When Desperate Parents Are Wrongly Accused of Abusing Their Very Sick Kids
Imaginary fears


If you have a child who is very sick, you will move heaven and earth to get that kid care. Unfortunately, there's a possibility that this assiduousness will trigger suspicions of abuse. In a horrifying, supremely well-sourced op-ed in The New York Times, the mom of a girl who suffered from inexplicable headaches, nausea, falls, and pain, explains how other people in her situation have lost their kids to child protective service agents who imagined abuse where none exists (links added):
Compounding the problems with the overly broad definition of medical child abuse is the considerable misinformation spread by its proponents. In 2013, a governor's task force in Michigan stated that "many cases of Medical Child Abuse go undetected because caregivers are skilled at deceiving the medical community." No hard evidence, however, suggests that such parents are anything but rare. Medical child abuse is far more likely overcharged than undercharged.

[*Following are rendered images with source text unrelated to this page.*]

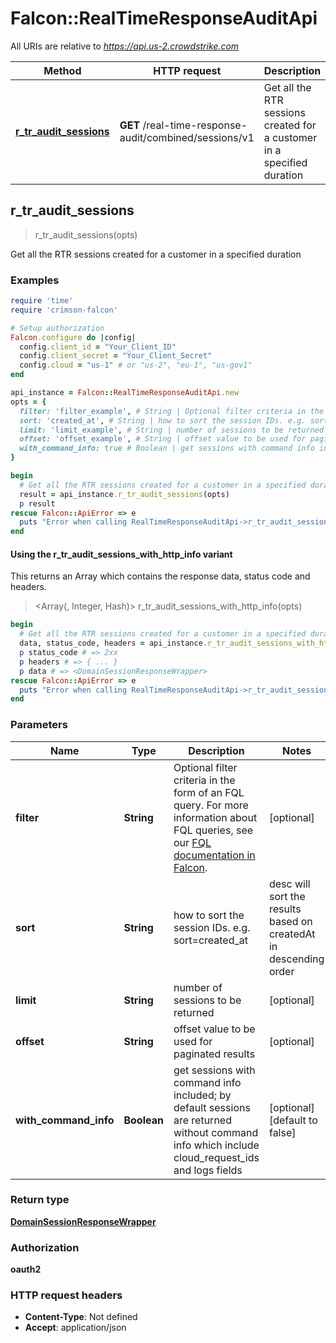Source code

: # Falcon::RealTimeResponseAuditApi

All URIs are relative to *https://api.us-2.crowdstrike.com*

| Method | HTTP request | Description |
| ------ | ------------ | ----------- |
| [**r_tr_audit_sessions**](RealTimeResponseAuditApi.md#r_tr_audit_sessions) | **GET** /real-time-response-audit/combined/sessions/v1 | Get all the RTR sessions created for a customer in a specified duration |


## r_tr_audit_sessions

> <DomainSessionResponseWrapper> r_tr_audit_sessions(opts)

Get all the RTR sessions created for a customer in a specified duration

### Examples

```ruby
require 'time'
require 'crimson-falcon'

# Setup authorization
Falcon.configure do |config|
  config.client_id = "Your_Client_ID"
  config.client_secret = "Your_Client_Secret"
  config.cloud = "us-1" # or "us-2", "eu-1", "us-gov1"
end

api_instance = Falcon::RealTimeResponseAuditApi.new
opts = {
  filter: 'filter_example', # String | Optional filter criteria in the form of an FQL query. For more information about FQL queries, see our [FQL documentation in Falcon](https://falcon.crowdstrike.com/support/documentation/45/falcon-query-language-feature-guide).
  sort: 'created_at', # String | how to sort the session IDs. e.g. sort=created_at|desc will sort the results based on createdAt in descending order
  limit: 'limit_example', # String | number of sessions to be returned
  offset: 'offset_example', # String | offset value to be used for paginated results
  with_command_info: true # Boolean | get sessions with command info included; by default sessions are returned without command info which include cloud_request_ids and logs fields
}

begin
  # Get all the RTR sessions created for a customer in a specified duration
  result = api_instance.r_tr_audit_sessions(opts)
  p result
rescue Falcon::ApiError => e
  puts "Error when calling RealTimeResponseAuditApi->r_tr_audit_sessions: #{e}"
end
```

#### Using the r_tr_audit_sessions_with_http_info variant

This returns an Array which contains the response data, status code and headers.

> <Array(<DomainSessionResponseWrapper>, Integer, Hash)> r_tr_audit_sessions_with_http_info(opts)

```ruby
begin
  # Get all the RTR sessions created for a customer in a specified duration
  data, status_code, headers = api_instance.r_tr_audit_sessions_with_http_info(opts)
  p status_code # => 2xx
  p headers # => { ... }
  p data # => <DomainSessionResponseWrapper>
rescue Falcon::ApiError => e
  puts "Error when calling RealTimeResponseAuditApi->r_tr_audit_sessions_with_http_info: #{e}"
end
```

### Parameters

| Name | Type | Description | Notes |
| ---- | ---- | ----------- | ----- |
| **filter** | **String** | Optional filter criteria in the form of an FQL query. For more information about FQL queries, see our [FQL documentation in Falcon](https://falcon.crowdstrike.com/support/documentation/45/falcon-query-language-feature-guide). | [optional] |
| **sort** | **String** | how to sort the session IDs. e.g. sort&#x3D;created_at|desc will sort the results based on createdAt in descending order | [optional] |
| **limit** | **String** | number of sessions to be returned | [optional] |
| **offset** | **String** | offset value to be used for paginated results | [optional] |
| **with_command_info** | **Boolean** | get sessions with command info included; by default sessions are returned without command info which include cloud_request_ids and logs fields | [optional][default to false] |

### Return type

[**DomainSessionResponseWrapper**](DomainSessionResponseWrapper.md)

### Authorization

**oauth2**

### HTTP request headers

- **Content-Type**: Not defined
- **Accept**: application/json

The task force identified these warning signs of medical child abuse: a "highly attentive parent" who is "unusually reluctant to leave his/her child's side"; a parent who "demands second and third opinions"; a parent who "is not relieved or reassured when presented with negative test results and resists having the child discharged from the hospital"; and a parent who has "unusually detailed medical knowledge." These warning signs accurately describe many, if not most, loving parents of medically fragile children.
In its zealotry, the medical child abuse movement resembles two other panics from the recent past: the sex-abuse panic of the 1980s and 1990s and, more recently, the panic over shaken-baby syndrome. In both panics, experts saw foul play where none existed, government officials took their views at face value, and people were wrongly convicted and imprisoned, their lives ruined. Medical child abuse is causing similar harm.
The author of this piece, Maxine Eichner, a professor of law at the University of North Carolina, recounts possibly the most outrageous case of government hysteria and cruelty regarding a very sick child:
…Justina Pelletier [was] a teenager who was being treated for mitochondrial disease, or "mito," a rare metabolic disorder that interferes with energy production. On the advice of a metabolic geneticist at Tufts Medical Center who was treating her, she was admitted in 2013 to Boston Children's Hospital, so that she could see her longtime gastroenterologist, who had recently moved there. Without consulting the girl's doctor at Tufts, Boston Children's concluded that the girl's problem was not mito, but largely psychiatric, according to The Boston Globe.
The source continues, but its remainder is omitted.